## Work instruction:
Copy each line in the data below that contains the word "output".

## Entries supplied:
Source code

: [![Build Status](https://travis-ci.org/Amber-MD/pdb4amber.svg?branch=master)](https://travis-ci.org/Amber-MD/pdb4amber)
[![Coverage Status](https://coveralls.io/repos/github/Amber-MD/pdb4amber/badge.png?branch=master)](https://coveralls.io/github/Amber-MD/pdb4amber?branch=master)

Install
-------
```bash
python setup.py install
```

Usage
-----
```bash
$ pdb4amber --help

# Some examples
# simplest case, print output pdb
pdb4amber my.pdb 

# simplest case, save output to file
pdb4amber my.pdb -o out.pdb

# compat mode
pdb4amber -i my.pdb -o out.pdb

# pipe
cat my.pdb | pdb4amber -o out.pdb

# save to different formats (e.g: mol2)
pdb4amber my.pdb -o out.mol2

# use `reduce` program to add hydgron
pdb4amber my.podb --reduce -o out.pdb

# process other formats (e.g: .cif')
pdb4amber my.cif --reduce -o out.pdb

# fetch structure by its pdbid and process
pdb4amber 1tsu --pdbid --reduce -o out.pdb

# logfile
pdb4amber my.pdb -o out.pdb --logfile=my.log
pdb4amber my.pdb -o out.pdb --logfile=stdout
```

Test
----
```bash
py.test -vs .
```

## Solved exercise:
# simplest case, print output pdb
# simplest case, save output to file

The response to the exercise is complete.